El ser humano tiene palabras porque necesita expresar ideas, y cuando las segundas faltan, las primeras pierden su peso específico, su valor, y flotan en el mar de las turbulencias, arrastradas de un lado a otro según las conveniencias e intereses. Las ideas nacen del pensamiento, de uno de los actos propios del hombre (junto con el querer y el amar). Y como fruto maduro, germinan las palabras, las expresiones tangibles, audibles, concretas, de estas ideas. El hombre habla porque piensa, y porque supone que sus oyentes, los destinatarios de esa idea, también piensan, es decir, escuchan los sonidos que produce la boca y entienden y juzgan su contenido.
En cualquier definición de idea, de pensamiento, siempre late un sujeto que “cocina”, que “da vueltas”, que “reflexiona”, un sujeto que es persona. Alguien piensa la idea, alguien la dice, alguien la escucha, alguien la repite, alguien la entiende. Y gracias a ese alguien la palabra no vuela, como una hoja seca en día vendabal; permanece en la historia y la cambia, para bien o para mal.
Una de esas grandes palabras se dijo en 1948, cuando Europa occidental no salía de su asombro ante la masacre nazi. Se proclamaron solemnemente cosas como ésta: “Todos los seres humanos son miembros de la familia humana”, “nacen libres e iguales en dignidad y derechos y, dotados como están de razón y conciencia, deben comportarse fraternalmente los unos con los otros". Y aquí se plantea el siguiente interrogante: ¿basta con que una palabra tenga detrás una idea? Las expresiones de esa Declaración fueron grandes y hermosas, y no digamos las ideas que estaban detrás. ¿Pero esas palabras, esas ideas, han hecho mejor al hombre? ¿Cómo conviven estas palabras con patentes injusticias y desigualdades, con el terrible cáncer de la pobreza y los millones y millones de inmigrantes que recibe ”la sociedad occidental”? ¿Qué hemos hecho mal para que esta crisis multidisciplinar nos coma a mordiscos mientras vemos cómo engorda el paro, la corrupción, los impuestos...?
Tal vez falten Ideas verdaderas, ideas que nazcan de una raíz fuerte, humana y más que humana, que sean capaces de traducir la verdad que hay en ellas en obras en favor de la persona y el bien común. Muchos humanismos modernos buscan el bien de la persona, o eso dicen. Pero ¿cuántos buscan el bien común, el bien de todas las personas y para todas las personas? ¿Cuántos buscan lo común, la comun-unión que hay detrás de ese bien?
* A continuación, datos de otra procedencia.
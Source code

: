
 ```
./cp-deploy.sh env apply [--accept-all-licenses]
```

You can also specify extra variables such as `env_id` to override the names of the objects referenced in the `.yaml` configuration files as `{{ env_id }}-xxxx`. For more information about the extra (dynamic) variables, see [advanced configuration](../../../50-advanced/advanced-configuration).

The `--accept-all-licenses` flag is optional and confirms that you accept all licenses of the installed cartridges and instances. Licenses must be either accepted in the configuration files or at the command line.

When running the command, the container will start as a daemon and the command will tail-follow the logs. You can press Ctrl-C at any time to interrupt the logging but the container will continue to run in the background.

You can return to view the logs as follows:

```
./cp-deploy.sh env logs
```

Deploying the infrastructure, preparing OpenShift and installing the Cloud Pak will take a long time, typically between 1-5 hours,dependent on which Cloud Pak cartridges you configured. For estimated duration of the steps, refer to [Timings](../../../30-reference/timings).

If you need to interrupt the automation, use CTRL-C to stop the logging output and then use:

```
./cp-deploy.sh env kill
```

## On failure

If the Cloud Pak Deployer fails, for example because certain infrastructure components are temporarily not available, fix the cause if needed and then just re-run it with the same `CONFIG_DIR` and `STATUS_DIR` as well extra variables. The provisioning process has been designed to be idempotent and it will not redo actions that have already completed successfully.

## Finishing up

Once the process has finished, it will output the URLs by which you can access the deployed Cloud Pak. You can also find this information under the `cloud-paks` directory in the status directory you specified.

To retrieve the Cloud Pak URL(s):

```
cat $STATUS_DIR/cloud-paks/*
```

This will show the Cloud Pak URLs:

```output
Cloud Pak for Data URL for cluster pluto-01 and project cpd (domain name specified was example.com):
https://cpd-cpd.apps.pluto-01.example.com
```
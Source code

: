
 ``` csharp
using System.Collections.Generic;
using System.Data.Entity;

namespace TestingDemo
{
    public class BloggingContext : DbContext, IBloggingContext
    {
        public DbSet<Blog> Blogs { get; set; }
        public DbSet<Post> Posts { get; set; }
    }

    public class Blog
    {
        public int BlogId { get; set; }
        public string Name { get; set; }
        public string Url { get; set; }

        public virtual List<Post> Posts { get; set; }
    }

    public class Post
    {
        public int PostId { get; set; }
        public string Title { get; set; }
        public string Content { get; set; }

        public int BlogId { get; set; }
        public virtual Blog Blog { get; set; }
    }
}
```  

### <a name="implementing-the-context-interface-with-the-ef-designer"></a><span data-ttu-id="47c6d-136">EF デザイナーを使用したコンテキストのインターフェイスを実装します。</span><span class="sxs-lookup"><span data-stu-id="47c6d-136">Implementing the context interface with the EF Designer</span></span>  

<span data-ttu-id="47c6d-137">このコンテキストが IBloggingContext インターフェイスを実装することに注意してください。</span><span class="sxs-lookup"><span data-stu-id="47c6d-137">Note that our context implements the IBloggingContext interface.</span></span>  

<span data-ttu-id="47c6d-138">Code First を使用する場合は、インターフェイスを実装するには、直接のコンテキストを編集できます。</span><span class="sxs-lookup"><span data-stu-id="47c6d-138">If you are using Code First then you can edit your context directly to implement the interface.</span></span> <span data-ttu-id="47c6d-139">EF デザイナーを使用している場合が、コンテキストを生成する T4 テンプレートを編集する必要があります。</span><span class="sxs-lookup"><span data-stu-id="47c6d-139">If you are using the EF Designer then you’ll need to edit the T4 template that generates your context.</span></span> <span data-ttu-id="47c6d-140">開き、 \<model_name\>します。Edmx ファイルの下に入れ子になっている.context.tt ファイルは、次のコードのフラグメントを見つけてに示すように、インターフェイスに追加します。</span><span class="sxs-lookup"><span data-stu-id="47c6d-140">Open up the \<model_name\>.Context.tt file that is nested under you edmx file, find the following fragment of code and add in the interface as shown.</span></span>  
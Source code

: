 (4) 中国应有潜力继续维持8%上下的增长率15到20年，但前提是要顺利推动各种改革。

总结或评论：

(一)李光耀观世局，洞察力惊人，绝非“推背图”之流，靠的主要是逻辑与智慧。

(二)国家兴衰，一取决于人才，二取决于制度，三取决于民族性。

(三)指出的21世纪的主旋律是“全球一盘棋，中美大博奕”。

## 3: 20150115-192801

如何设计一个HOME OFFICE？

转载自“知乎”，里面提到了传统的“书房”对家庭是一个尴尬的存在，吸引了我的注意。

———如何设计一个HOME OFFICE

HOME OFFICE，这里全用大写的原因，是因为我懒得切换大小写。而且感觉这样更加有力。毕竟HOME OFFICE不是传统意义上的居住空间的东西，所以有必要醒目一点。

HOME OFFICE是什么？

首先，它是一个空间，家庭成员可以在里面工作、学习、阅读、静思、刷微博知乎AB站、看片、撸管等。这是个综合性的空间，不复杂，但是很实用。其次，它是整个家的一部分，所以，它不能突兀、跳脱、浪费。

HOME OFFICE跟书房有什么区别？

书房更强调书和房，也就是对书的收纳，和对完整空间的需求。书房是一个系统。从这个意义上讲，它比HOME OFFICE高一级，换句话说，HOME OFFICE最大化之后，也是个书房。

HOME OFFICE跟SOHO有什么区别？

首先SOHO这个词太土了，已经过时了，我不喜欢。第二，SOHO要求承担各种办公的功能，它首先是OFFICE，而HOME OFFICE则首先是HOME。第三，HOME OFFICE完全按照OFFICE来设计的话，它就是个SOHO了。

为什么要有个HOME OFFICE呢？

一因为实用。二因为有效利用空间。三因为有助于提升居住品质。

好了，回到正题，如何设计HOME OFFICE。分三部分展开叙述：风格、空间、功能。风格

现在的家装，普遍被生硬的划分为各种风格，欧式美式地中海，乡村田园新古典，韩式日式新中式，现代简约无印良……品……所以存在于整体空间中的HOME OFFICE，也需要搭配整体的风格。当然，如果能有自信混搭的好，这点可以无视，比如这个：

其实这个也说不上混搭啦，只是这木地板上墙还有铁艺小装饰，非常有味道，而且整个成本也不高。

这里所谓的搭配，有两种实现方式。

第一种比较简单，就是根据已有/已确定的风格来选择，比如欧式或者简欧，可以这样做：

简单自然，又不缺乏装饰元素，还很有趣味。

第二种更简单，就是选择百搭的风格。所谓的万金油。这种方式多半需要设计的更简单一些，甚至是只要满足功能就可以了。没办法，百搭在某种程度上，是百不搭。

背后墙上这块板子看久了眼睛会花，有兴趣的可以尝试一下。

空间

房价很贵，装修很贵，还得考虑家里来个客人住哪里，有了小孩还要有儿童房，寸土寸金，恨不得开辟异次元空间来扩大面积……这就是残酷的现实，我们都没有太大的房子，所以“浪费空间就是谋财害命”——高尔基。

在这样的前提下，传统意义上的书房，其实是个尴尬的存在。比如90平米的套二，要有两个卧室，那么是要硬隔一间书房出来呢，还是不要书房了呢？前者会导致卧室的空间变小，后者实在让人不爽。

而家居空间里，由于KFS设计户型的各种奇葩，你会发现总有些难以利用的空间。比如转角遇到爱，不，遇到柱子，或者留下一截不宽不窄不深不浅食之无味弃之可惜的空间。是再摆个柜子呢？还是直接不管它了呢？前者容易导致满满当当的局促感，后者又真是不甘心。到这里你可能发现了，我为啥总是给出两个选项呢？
El verdadero desarrollo ha de tener en cuenta que la persona humana no es principalmente ni sólo objeto de unas determinadas acciones, sino sujeto llamado por Dios, por los otros y por las circunstancias del momento a responder plenamente a su vocación.
Para hablar, en sentido pleno, perfecto, no siempre es necesario echar mano de las palabras. Ahí está la Palabra, el Verbo, el Hijo de Dios, que en estos días no puede hablar. No lo puede hacer porque es un bebé, un pequeño Niño que nace (eso significa Navidad) y viene a nuestro mundo. Esta Palabra no habla, sólo se da, se entrega, ama.